She is among seven Florida clergy members — two Christians, three Jews, one Unitarian Universalist and a Buddhist — who argue in separate lawsuits filed Monday that their ability to live and practice their religious faith is being violated by the state’s new, post-Roe abortion law. […]

Boorstein is one of the more astute secular reporters on religious issues (maybe I should say one of the few astute reporters on the subject), so I sat up and took notice. I don’t buy into political labels and wouldn’t call myself either “pro-choice” or “pro-life.” I choose to believe in free will, and I’m unabashedly in favor of life. (Especially when I consider the alternative.) Which means I consider the labels a false dichotomy.

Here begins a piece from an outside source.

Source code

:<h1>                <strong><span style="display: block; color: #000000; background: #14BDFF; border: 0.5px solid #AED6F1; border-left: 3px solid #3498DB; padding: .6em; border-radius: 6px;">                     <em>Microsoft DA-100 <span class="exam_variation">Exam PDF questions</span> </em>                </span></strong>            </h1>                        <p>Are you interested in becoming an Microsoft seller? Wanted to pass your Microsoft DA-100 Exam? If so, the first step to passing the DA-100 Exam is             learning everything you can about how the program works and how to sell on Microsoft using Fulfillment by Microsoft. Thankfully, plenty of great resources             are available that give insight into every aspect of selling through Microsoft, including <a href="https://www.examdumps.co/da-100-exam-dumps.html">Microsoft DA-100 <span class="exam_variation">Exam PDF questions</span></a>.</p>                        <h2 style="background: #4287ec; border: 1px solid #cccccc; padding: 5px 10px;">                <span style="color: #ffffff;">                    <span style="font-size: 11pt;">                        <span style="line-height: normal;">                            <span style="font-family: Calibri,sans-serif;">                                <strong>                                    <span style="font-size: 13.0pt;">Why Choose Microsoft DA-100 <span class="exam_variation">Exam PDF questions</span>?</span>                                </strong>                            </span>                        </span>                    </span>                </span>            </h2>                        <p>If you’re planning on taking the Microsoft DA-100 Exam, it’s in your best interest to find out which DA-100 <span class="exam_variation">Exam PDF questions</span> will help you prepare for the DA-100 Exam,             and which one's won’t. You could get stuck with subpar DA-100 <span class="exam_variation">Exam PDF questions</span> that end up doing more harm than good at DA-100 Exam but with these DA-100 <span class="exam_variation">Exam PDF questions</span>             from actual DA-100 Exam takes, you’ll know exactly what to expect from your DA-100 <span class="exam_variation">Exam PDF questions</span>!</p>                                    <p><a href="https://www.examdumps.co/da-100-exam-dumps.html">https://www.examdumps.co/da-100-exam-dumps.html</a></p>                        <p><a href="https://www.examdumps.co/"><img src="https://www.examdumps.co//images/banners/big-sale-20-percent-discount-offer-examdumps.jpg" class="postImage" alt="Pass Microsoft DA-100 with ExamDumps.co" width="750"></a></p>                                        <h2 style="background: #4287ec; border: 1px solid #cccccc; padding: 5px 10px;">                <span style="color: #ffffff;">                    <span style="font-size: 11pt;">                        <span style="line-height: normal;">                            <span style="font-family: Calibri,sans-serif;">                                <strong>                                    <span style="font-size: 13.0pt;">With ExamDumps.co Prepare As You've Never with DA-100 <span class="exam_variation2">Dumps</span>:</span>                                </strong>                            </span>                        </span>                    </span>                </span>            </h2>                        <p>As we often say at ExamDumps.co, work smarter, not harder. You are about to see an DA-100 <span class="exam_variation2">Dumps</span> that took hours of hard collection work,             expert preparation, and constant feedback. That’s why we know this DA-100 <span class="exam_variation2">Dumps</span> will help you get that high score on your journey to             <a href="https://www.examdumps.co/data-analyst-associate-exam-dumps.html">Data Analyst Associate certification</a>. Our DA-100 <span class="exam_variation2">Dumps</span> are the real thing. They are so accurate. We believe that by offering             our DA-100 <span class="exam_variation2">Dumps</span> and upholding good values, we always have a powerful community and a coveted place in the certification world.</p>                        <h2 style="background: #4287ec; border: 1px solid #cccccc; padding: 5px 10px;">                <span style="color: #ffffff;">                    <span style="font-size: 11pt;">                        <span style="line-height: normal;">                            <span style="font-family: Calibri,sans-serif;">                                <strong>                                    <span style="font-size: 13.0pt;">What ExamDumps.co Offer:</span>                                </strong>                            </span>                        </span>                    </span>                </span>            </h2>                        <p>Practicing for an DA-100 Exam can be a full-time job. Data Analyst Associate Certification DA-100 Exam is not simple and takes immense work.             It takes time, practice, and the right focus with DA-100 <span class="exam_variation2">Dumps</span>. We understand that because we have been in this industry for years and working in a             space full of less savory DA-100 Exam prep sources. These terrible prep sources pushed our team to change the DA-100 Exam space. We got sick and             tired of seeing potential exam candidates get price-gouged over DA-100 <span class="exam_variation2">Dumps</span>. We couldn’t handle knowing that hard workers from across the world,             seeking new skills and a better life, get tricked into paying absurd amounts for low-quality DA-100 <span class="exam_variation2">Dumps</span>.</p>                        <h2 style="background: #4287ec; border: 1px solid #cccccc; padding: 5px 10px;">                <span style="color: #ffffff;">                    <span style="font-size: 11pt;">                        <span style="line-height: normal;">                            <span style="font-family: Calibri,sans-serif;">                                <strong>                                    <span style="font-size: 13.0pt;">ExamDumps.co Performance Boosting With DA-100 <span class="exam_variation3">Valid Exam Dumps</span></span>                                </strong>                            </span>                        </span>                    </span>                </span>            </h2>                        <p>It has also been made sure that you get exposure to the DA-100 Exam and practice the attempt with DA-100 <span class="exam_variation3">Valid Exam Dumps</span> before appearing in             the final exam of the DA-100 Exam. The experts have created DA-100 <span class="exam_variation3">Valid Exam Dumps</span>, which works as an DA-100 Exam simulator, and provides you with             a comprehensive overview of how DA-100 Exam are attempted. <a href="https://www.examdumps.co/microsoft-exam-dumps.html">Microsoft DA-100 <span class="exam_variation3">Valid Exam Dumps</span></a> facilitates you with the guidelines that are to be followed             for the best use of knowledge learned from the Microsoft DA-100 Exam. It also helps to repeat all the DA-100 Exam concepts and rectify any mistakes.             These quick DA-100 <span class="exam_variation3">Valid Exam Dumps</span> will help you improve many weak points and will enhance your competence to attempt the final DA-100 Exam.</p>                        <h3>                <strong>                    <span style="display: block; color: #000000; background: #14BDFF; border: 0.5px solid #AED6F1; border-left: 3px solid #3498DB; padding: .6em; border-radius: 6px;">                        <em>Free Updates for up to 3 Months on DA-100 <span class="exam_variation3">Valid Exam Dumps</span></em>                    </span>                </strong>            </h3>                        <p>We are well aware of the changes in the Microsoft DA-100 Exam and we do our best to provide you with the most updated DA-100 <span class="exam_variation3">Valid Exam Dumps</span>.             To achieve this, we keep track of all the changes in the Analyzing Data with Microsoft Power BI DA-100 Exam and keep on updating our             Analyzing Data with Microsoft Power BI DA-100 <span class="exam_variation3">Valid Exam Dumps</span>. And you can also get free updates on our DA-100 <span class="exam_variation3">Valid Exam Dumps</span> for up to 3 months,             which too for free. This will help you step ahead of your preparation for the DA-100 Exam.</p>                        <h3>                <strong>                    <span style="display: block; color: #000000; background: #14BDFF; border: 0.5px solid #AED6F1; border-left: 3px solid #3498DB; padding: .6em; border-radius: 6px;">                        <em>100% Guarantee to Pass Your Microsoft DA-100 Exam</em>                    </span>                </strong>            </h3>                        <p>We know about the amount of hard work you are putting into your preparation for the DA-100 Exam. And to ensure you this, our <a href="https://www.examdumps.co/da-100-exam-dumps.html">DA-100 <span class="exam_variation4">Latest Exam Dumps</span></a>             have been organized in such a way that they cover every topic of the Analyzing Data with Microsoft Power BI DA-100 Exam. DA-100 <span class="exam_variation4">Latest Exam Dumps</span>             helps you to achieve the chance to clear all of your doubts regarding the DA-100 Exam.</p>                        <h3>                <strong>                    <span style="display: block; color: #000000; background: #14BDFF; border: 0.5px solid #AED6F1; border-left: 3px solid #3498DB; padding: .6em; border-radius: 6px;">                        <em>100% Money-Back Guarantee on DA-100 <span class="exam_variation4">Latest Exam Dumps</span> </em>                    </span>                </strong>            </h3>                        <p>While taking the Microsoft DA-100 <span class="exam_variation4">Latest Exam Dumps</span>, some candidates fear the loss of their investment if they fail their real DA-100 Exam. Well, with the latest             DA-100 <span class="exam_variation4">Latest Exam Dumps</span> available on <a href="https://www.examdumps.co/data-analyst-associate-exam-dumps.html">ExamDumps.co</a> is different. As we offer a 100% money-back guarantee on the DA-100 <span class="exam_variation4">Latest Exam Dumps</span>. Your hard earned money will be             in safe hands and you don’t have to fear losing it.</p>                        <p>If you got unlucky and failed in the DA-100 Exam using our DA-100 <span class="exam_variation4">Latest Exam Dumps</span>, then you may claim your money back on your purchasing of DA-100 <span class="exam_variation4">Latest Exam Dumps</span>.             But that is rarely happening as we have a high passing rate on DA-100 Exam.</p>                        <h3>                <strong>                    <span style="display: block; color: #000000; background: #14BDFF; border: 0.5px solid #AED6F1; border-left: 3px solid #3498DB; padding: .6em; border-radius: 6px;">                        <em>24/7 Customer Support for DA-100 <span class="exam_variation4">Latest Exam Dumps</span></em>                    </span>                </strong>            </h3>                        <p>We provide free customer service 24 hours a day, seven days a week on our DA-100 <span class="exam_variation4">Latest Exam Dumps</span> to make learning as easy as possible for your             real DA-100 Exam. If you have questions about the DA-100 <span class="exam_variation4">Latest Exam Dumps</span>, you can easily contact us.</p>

What had me shouting “Amen, sister!” came a little later in the story:

“I think the religious right has had the resources and the voices politically and socially to be so loud, and frankly, they don’t represent the Christian faith,” Hafner told The Washington Post. “Those of us on the other side, with maybe a more inclusive voice, need to be strong and more faithful and say: ‘There is another very important voice.’

And this, in an interview with a religion professor at the end of the story:

John Inazu, a professor of law and religion at Washington University in St. Louis, said that even if the courts rule in favor of government interest over religious liberty in these cases, it’s important that judges and Americans see and accept that people who hold views unlike theirs do so sincerely.

When it comes to religious liberty and abortion, Inazu said, “can a pro-life person see the possibility of the pro-choice view?”

The fact is: We live in a pluralistic society with a constitution that guarantees freedom of religion. Wikipedia estimates “there are roughly 4,200 religions, churches, denominations, religious bodies, faith groups, tribes, cultures, movements, [and/or] ultimate concerns” in America. (A nice little nod to the theologian Paul Tillich there, by the way. Yay for Wikipedia!) Many of them hold nuanced beliefs regarding the multiplicity of laws and doctrines bearing on the debate over anti-abortion laws since the US Supreme Court struck down Roe v. Wade, and most of them have yet to be heard from.

So, like professor Inazu said down in St. Louis, it’s good to more of see them speaking up. Otherwise, we’re at risk of having small groups of political and religious activists dictate to the rest of us.

The problem isn’t limited to abortion, either. In the past year alone, we have seen Supreme Court decisions striking down public health measures on religious grounds, requiring states to fund religious indoctrination in certain circumstances, and permitting a high school football coach to lead prayers on the 50-yard line after football games. These decisions have tended to privilege culturally conservative Christians, leading some observers to question the court’s commitment to religious pluralism.

In an earlier article (July 17), headlined “Under right-leaning Supreme Court, the church-state wall is crumbling” and linked to Monday night’s story, Boorstein framed the underlying question like this:

At a time when America is becoming more religiously diverse, unaffiliated and secular, major rulings have rewritten decades of precedent and given victory after victory to religious petitioners seeking more voice, money and access in the public square. Many have been conservative Christians who argued they had been unconstitutionally shut out.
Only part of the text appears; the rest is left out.